▶ TASK DIRECTIONS
Pull every line from the records that has the word "days" in it.

+ + + + + + +

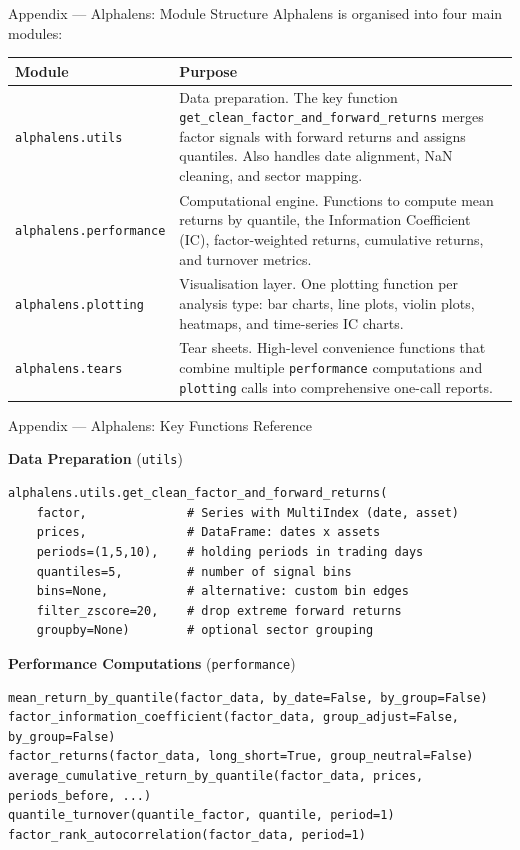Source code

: \documentclass[aspectratio=169, 11pt]{beamer}
\begin{document}
%
\begin{frame}{Appendix --- Alphalens: Module Structure}
\footnotesize
Alphalens is organised into four main modules:

\vspace{0.3cm}

\renewcommand{\arraystretch}{1.35}
\centering
\begin{tabular}{@{}lp{10cm}@{}}
\toprule
\textbf{Module} & \textbf{Purpose} \\
\midrule
\texttt{alphalens.utils} &
  Data preparation. The key function \texttt{get\_clean\_factor\_and\_forward\_returns} merges factor signals with forward returns and assigns quantiles. Also handles date alignment, NaN cleaning, and sector mapping. \\
\texttt{alphalens.performance} &
  Computational engine. Functions to compute mean returns by quantile, the Information Coefficient (IC), factor-weighted returns, cumulative returns, and turnover metrics. \\
\texttt{alphalens.plotting} &
  Visualisation layer. One plotting function per analysis type: bar charts, line plots, violin plots, heatmaps, and time-series IC charts. \\
\texttt{alphalens.tears} &
  Tear sheets. High-level convenience functions that combine multiple \texttt{performance} computations and \texttt{plotting} calls into comprehensive one-call reports. \\
\bottomrule
\end{tabular}

\end{frame}
%
%
\begin{frame}[fragile]{Appendix --- Alphalens: Key Functions Reference}

\small

\textbf{Data Preparation} (\texttt{utils})
\begin{lstlisting}
alphalens.utils.get_clean_factor_and_forward_returns(
    factor,              # Series with MultiIndex (date, asset)
    prices,              # DataFrame: dates x assets
    periods=(1,5,10),    # holding periods in trading days
    quantiles=5,         # number of signal bins
    bins=None,           # alternative: custom bin edges
    filter_zscore=20,    # drop extreme forward returns
    groupby=None)        # optional sector grouping
\end{lstlisting}

\textbf{Performance Computations} (\texttt{performance})
\begin{lstlisting}
mean_return_by_quantile(factor_data, by_date=False, by_group=False)
factor_information_coefficient(factor_data, group_adjust=False, by_group=False)
factor_returns(factor_data, long_short=True, group_neutral=False)
average_cumulative_return_by_quantile(factor_data, prices, periods_before, ...)
quantile_turnover(quantile_factor, quantile, period=1)
factor_rank_autocorrelation(factor_data, period=1)
\end{lstlisting}

\end{frame}
\end{document}
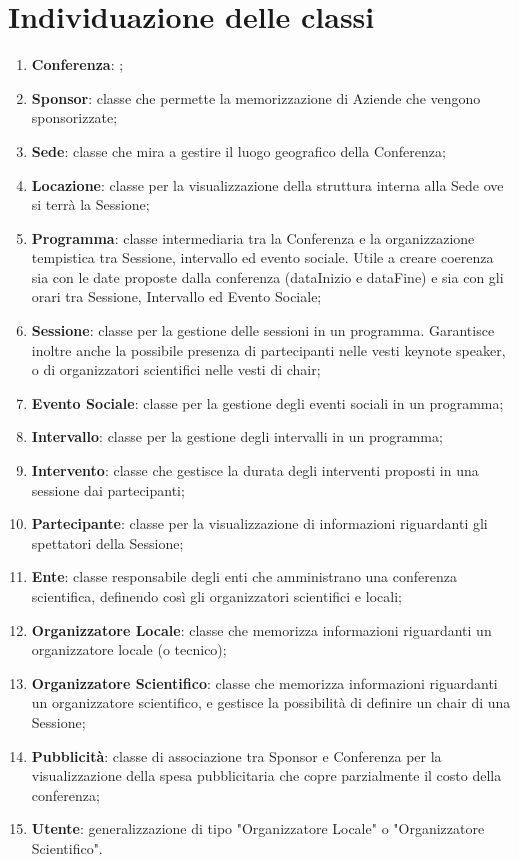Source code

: \documentclass[a4paper,italian,10pt,openany]{book}
\begin{document}
	\section{Individuazione delle classi}
	\begin{enumerate}
	\item \textbf{Conferenza}: ;
	\item \textbf{Sponsor}: classe che permette la memorizzazione di Aziende che vengono sponsorizzate;
	\item \textbf{Sede}: classe che mira a gestire il luogo geografico della Conferenza;
	\item \textbf{Locazione}: classe per la visualizzazione della struttura interna alla Sede ove si terrà la Sessione;
	\item \textbf{Programma}: classe intermediaria tra la Conferenza e la organizzazione tempistica tra Sessione, intervallo ed evento sociale. Utile a creare coerenza sia con le date proposte dalla conferenza (dataInizio e dataFine) e sia con gli orari tra Sessione, Intervallo ed Evento Sociale;
	\item \textbf{Sessione}: classe per la gestione delle sessioni in un programma. Garantisce inoltre anche la possibile presenza di partecipanti nelle vesti keynote speaker, o di organizzatori scientifici nelle vesti di chair;
	\item \textbf{Evento Sociale}: classe per la gestione degli eventi sociali in un programma;
	\item \textbf{Intervallo}: classe per la gestione degli intervalli in un programma;
	\item \textbf{Intervento}: classe che gestisce la durata degli interventi proposti in una sessione dai partecipanti;
	\item \textbf{Partecipante}: classe per la visualizzazione di informazioni riguardanti gli spettatori della Sessione;
	\item \textbf{Ente}: classe responsabile degli enti che amministrano una conferenza scientifica, definendo così gli organizzatori scientifici e locali;
	\item \textbf{Organizzatore Locale}: classe che memorizza informazioni riguardanti un organizzatore locale (o tecnico);
	\item \textbf{Organizzatore Scientifico}: classe che memorizza informazioni riguardanti un organizzatore scientifico, e gestisce la possibilità di definire un chair di una Sessione;
	\item \textbf{Pubblicità}: classe di associazione tra Sponsor e Conferenza per la visualizzazione della spesa pubblicitaria che copre parzialmente il costo della conferenza;
	\item \textbf{Utente}: generalizzazione di tipo "Organizzatore Locale" o "Organizzatore Scientifico".
	\end{enumerate}
\end{document}
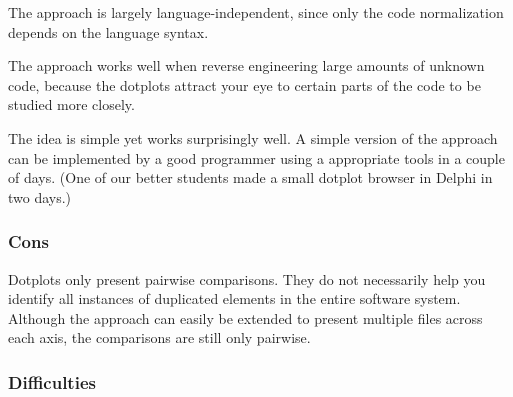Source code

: \documentclass[a4paper,10pt,twoside]{book}
\begin{document}
\begin{bulletlist}
\item The approach is largely language-independent, since only the code normalization depends on the language syntax.

\item The approach works well when reverse engineering large amounts of unknown code, because the dotplots attract your eye to certain parts of the code to be studied more closely.

\item The idea is simple yet works surprisingly well. A simple version of the approach can be implemented by a good programmer using a appropriate tools in a couple of days. (One of our better students made a small dotplot browser in Delphi in two days.)
\end{bulletlist}

\subsubsection*{Cons}

\begin{bulletlist}
\item Dotplots only present pairwise comparisons. They do not necessarily help you identify all instances of duplicated elements in the entire software system. Although the approach can easily be extended to present multiple files across each axis, the comparisons are still only pairwise.
\end{bulletlist}

\subsubsection*{Difficulties}
\end{document}
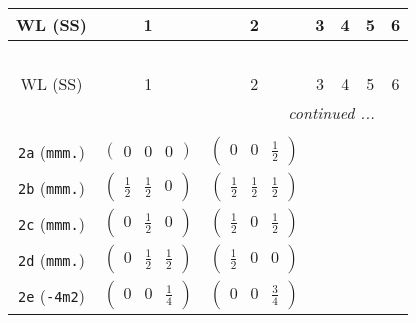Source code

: \documentclass[fleqn,9pt,landscape]{jsarticle}
\begin{document}
\begin{center}
\renewcommand{\arraystretch}{1.2}
\begin{longtable}{ccccccc}
 \hline \hline
WL (SS) & 1 & 2 & 3 & 4 & 5 & 6 \\ \hline \endfirsthead

\multicolumn{6}{l}{\tablename\ \thetable{}} \\
 \hline \hline
WL (SS) & 1 & 2 & 3 & 4 & 5 & 6 \\ \hline \endhead

 \hline \hline
\multicolumn{6}{r}{\footnotesize\it continued ...} \\ \endfoot

 \hline \hline
\multicolumn{6}{r}{} \\ \endlastfoot

{\tt 2a} ({\tt mmm.}) & $ \begin{pmatrix} 0 & 0 & 0 \end{pmatrix} $ & $ \begin{pmatrix} 0 & 0 & \frac{1}{2} \end{pmatrix} $ & $  $ & $  $ & $  $ & $  $ \\ \hline
{\tt 2b} ({\tt mmm.}) & $ \begin{pmatrix} \frac{1}{2} & \frac{1}{2} & 0 \end{pmatrix} $ & $ \begin{pmatrix} \frac{1}{2} & \frac{1}{2} & \frac{1}{2} \end{pmatrix} $ & $  $ & $  $ & $  $ & $  $ \\ \hline
{\tt 2c} ({\tt mmm.}) & $ \begin{pmatrix} 0 & \frac{1}{2} & 0 \end{pmatrix} $ & $ \begin{pmatrix} \frac{1}{2} & 0 & \frac{1}{2} \end{pmatrix} $ & $  $ & $  $ & $  $ & $  $ \\ \hline
{\tt 2d} ({\tt mmm.}) & $ \begin{pmatrix} 0 & \frac{1}{2} & \frac{1}{2} \end{pmatrix} $ & $ \begin{pmatrix} \frac{1}{2} & 0 & 0 \end{pmatrix} $ & $  $ & $  $ & $  $ & $  $ \\ \hline
{\tt 2e} ({\tt -4m2}) & $ \begin{pmatrix} 0 & 0 & \frac{1}{4} \end{pmatrix} $ & $ \begin{pmatrix} 0 & 0 & \frac{3}{4} \end{pmatrix} $ & $  $ & $  $ & $  $ & $  $ \\ \hline

\end{longtable}
\end{center}
\end{document}

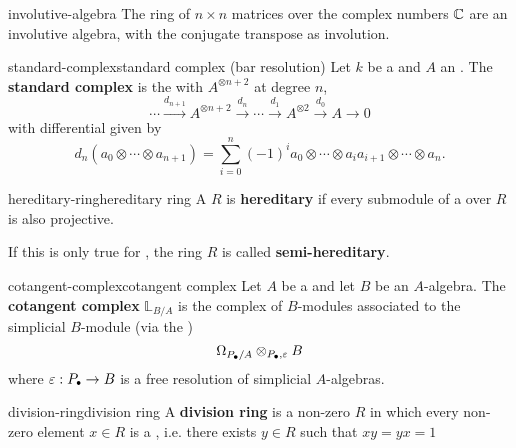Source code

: \begin{example}{involutive-algebra}
    The ring of $n \times n$ matrices over the complex numbers $\mathbb{C}$ are an involutive algebra, with the conjugate transpose as involution.
\end{example}

\begin{topic}{standard-complex}{standard complex (bar resolution)}
    Let $k$ be a  and $A$ an . The \textbf{standard complex} is the  with $A^{\otimes n + 2}$ at degree $n$,
    \[ \cdots \xrightarrow{d_{n + 1}} A^{\otimes n + 2} \xrightarrow{d_n} \cdots \xrightarrow{d_1} A^{\otimes 2} \xrightarrow{d_0} A \to 0 \]
    with differential given by
    \[ d_n(a_0 \otimes \cdots \otimes a_{n + 1}) = \sum_{i = 0}^{n} (-1)^i a_0 \otimes \cdots \otimes a_i a_{i + 1} \otimes \cdots \otimes a_n . \]
\end{topic}

\begin{topic}{hereditary-ring}{hereditary ring}
    A  $R$ is \textbf{hereditary} if every submodule of a  over $R$ is also projective.
    
    If this is only true for , the ring $R$ is called \textbf{semi-hereditary}.
\end{topic}

\begin{topic}{cotangent-complex}{cotangent complex}
    Let $A$ be a  and let $B$ be an $A$-algebra. The \textbf{cotangent complex} $\mathbb{L}_{B/A}$ is the complex of $B$-modules associated to the simplicial $B$-module (via the )
    \[ \Omega_{P_\bdot/A} \otimes_{P_\bdot, \varepsilon} B \]
    where $\varepsilon : P_\bdot \to B$ is a free resolution of simplicial $A$-algebras.
\end{topic}


\begin{topic}{division-ring}{division ring}
    A \textbf{division ring} is a non-zero  $R$ in which every non-zero element $x \in R$ is a , i.e. there exists $y \in R$ such that $xy = yx = 1$
\end{topic}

+ + + + + + +

▶ RESPONSE FOR THIS EXERCISE
    periods=(1,5,10),    # holding periods in trading days
\item The idea is simple yet works surprisingly well. A simple version of the approach can be implemented by a good programmer using a appropriate tools in a couple of days. (One of our better students made a small dotplot browser in Delphi in two days.)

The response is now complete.